Project developed for the NLP course of Intelligent Systems (Universidad Politécnica de Madrid)


In [24]:
library(magrittr)
library(dplyr)
library(rtweet)
library(textclean)
library(utf8)
library(reticulate)
library(keras)
library(tensorflow)
library(dplyr)
library(tfdatasets)

library(mltools)
library(data.table)

## Install transformers and Keras libraries in Conda

In [25]:
library(reticulate)

reticulate::py_install('transformers', pip = TRUE)
reticulate::py_install('keras-bert', pip = TRUE)
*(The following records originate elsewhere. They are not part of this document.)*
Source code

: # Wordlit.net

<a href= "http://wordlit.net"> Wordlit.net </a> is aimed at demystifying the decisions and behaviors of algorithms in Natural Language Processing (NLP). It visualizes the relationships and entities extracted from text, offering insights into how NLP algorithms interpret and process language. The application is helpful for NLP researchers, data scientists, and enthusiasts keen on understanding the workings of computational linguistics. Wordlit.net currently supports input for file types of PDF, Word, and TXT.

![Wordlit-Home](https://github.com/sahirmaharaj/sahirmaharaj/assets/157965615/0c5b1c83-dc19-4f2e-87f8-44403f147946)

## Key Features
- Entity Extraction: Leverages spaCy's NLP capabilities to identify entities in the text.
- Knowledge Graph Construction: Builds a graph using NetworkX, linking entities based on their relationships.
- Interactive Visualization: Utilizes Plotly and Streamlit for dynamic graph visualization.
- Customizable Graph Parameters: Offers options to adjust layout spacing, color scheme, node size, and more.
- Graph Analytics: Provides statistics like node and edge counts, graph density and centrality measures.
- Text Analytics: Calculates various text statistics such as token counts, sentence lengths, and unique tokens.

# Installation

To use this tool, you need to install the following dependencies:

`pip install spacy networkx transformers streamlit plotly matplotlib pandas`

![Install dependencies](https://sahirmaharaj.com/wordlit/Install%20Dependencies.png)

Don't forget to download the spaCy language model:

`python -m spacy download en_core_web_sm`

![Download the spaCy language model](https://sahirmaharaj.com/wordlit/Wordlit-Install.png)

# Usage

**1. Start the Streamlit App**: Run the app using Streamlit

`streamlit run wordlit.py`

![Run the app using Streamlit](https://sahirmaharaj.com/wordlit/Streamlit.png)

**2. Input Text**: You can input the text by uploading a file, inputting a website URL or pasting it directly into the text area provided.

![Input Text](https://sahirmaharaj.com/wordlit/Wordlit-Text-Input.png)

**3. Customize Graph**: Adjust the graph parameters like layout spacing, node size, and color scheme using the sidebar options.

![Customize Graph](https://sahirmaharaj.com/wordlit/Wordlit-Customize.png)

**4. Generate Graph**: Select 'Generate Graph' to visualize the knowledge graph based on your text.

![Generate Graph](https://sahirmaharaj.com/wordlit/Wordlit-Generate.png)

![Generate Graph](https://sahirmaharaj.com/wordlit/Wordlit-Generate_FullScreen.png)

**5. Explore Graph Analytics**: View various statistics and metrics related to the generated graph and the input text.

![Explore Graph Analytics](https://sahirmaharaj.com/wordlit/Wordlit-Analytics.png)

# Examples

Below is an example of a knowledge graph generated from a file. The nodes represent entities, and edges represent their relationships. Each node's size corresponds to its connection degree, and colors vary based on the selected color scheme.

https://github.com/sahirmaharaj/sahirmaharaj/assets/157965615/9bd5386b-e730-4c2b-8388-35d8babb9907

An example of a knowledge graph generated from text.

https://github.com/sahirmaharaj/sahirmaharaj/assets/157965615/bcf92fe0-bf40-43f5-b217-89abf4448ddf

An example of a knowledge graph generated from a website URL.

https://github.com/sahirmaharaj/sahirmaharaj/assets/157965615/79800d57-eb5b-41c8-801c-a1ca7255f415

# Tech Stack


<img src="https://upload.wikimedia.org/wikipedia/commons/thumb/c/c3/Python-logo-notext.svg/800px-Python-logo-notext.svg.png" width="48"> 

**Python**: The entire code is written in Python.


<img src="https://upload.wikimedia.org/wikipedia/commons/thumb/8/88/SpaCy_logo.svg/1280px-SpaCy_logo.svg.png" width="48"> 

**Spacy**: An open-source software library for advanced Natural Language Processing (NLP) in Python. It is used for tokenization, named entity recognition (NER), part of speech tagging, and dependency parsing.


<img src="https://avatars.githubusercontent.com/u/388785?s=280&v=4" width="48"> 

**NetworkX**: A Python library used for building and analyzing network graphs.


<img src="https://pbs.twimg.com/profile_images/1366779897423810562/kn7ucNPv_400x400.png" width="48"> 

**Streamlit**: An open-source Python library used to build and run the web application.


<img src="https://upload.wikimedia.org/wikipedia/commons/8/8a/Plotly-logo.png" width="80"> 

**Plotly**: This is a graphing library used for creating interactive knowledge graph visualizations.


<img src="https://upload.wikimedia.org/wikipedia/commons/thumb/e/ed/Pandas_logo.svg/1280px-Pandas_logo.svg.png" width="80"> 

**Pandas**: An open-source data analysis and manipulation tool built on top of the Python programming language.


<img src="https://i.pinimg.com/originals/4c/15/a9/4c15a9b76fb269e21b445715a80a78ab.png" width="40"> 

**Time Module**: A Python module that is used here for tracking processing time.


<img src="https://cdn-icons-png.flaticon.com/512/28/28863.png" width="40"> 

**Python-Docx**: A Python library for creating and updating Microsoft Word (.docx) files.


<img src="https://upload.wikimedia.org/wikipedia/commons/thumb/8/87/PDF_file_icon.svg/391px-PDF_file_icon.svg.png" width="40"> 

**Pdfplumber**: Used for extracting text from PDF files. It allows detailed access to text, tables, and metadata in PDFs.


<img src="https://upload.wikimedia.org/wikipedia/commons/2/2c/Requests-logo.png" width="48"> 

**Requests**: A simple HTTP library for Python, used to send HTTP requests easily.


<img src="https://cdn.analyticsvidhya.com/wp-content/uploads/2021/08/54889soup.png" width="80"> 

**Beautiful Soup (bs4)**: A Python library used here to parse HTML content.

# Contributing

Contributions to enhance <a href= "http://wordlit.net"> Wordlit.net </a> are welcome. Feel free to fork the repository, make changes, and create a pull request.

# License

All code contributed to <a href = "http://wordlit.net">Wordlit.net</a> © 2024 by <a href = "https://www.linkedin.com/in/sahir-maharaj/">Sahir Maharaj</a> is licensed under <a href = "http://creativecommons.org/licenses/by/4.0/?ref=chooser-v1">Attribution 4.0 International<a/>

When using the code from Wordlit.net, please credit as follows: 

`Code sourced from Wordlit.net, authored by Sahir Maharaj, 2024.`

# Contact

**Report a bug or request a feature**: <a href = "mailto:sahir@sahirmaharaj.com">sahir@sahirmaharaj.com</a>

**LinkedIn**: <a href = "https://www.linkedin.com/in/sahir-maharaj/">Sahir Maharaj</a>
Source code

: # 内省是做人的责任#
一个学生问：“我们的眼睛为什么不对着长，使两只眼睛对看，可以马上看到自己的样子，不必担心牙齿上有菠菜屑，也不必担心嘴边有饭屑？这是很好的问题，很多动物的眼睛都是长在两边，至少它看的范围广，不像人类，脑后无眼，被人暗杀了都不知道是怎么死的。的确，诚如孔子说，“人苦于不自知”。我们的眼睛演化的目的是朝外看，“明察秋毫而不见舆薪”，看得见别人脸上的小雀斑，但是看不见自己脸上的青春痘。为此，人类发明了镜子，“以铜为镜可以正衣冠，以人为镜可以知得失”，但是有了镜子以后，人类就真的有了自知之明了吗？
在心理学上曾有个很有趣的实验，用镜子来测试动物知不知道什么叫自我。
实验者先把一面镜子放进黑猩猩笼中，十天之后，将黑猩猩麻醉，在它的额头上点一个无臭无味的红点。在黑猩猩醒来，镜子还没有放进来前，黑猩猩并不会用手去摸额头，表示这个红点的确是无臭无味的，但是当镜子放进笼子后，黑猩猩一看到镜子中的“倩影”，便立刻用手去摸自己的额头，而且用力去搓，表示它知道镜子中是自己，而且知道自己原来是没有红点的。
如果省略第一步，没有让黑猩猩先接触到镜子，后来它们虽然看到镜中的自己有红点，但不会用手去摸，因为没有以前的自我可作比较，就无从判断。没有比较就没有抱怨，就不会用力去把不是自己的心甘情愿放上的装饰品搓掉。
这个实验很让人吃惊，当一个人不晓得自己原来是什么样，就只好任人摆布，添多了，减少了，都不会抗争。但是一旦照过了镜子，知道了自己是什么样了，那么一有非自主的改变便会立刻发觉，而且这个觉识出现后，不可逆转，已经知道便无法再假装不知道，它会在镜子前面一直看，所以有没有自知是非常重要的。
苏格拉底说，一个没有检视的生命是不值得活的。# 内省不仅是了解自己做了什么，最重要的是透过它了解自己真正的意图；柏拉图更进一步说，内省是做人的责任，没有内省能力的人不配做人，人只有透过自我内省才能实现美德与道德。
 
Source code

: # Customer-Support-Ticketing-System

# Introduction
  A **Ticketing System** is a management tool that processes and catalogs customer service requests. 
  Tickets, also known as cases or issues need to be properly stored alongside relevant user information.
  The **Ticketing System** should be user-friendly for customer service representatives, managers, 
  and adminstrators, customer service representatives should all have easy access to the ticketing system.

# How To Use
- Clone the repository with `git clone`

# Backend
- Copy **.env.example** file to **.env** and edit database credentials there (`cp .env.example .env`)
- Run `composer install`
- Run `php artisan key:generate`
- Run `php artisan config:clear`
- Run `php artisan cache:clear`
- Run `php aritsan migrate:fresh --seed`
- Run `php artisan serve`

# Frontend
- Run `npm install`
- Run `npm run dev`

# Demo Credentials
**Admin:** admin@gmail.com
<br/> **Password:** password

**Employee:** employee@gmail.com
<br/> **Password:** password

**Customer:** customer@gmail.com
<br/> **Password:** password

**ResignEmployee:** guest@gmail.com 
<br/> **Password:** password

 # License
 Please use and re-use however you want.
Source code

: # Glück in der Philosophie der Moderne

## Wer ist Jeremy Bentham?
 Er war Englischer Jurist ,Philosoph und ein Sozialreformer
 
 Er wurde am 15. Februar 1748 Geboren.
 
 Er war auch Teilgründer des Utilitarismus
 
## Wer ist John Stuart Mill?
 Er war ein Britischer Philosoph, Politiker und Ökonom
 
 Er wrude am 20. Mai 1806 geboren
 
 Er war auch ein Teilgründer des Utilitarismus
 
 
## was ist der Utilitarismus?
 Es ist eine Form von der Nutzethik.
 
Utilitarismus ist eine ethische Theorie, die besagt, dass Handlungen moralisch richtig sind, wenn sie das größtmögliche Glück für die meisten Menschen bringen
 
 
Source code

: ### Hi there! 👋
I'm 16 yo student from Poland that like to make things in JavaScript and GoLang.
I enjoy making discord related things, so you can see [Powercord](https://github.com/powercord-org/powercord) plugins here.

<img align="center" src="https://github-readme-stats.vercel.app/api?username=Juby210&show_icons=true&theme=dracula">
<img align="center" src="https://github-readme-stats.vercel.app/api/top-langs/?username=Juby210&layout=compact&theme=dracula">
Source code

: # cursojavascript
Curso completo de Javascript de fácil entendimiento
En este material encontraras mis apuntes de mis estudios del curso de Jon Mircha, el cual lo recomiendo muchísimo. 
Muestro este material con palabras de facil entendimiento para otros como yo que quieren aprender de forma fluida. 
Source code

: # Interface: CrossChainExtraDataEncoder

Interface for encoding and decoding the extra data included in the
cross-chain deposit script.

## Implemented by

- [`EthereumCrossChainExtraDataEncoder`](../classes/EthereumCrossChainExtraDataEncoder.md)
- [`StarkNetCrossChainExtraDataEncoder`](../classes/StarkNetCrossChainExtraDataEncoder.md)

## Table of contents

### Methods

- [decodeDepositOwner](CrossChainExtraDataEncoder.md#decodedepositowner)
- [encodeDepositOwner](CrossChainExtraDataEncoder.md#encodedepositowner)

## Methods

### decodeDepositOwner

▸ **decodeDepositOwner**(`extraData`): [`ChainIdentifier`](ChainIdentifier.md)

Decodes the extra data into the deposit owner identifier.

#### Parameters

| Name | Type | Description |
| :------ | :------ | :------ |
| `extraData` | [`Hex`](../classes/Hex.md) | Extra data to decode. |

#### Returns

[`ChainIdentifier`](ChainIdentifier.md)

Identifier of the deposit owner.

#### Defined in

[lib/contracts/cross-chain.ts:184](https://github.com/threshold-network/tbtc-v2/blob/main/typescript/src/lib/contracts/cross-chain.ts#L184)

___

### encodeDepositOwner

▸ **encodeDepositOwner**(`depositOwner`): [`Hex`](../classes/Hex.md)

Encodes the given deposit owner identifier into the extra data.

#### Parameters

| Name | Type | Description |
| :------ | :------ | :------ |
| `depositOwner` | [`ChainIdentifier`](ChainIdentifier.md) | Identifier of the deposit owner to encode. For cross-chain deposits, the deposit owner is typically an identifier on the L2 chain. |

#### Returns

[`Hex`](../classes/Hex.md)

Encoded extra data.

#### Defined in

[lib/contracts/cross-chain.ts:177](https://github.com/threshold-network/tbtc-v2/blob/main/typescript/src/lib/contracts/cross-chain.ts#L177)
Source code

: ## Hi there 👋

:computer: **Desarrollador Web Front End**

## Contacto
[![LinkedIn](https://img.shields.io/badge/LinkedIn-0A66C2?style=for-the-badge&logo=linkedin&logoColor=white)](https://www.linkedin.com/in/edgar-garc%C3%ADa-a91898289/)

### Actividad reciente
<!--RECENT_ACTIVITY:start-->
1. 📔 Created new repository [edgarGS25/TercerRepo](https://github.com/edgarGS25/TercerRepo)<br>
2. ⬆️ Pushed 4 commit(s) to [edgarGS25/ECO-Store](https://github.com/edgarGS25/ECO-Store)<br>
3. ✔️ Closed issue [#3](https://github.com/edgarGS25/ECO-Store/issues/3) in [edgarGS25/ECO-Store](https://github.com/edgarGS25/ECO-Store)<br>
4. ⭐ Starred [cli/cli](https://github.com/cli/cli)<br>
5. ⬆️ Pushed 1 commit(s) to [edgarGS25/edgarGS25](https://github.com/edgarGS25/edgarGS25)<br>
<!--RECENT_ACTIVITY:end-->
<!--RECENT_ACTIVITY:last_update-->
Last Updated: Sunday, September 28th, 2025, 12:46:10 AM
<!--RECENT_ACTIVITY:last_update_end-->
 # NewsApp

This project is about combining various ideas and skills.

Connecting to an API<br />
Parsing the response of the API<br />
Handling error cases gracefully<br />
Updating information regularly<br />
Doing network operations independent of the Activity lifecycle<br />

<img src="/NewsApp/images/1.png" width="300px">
config_path = file.path("../input/bertconfig/bert_config.json")
pretrained_path = file.path("../input/bertconfig/bert_model.ckpt")
vocab_path = file.path("../input/bertconfig/vocab.txt")

k_bert = import('keras_bert')

## Load "Amazon cell phones reviews" dataset

In [26]:
df_reviews <- read.csv("../input/amazon-cell-phones-reviews/20191226-reviews.csv")

# 2. Data preprocessing

### Dataframe structure
- ASIN: Identifier of the device
- Name: Name of the Amazon's user
- Rating: Number of stars given by the user to the product
- Date: Date of the review
- Verified: Indicates whether the user has been verified in the platform or not
- Title: Title of the review
- Body: Content of the review
- Helpful votes: Number of users that have indicated that the review is 'helpful'

In [27]:
head(df_reviews, n=5)

### Selection of the useful variables for the prediction and the ID of the device
Several combinations of variables could have been used for this project. However, as the intention is to create a model able to predict also the score of reviews in other platforms, only the most basic ones have been chosen:
- **ASIN**: In order to be aware of which device is being analyzed
- **Body**: Will be used as input for the model
- **Rating**: Is the target to predict

In [28]:
df_reviews <- subset(df_reviews, select = c(asin, body, rating))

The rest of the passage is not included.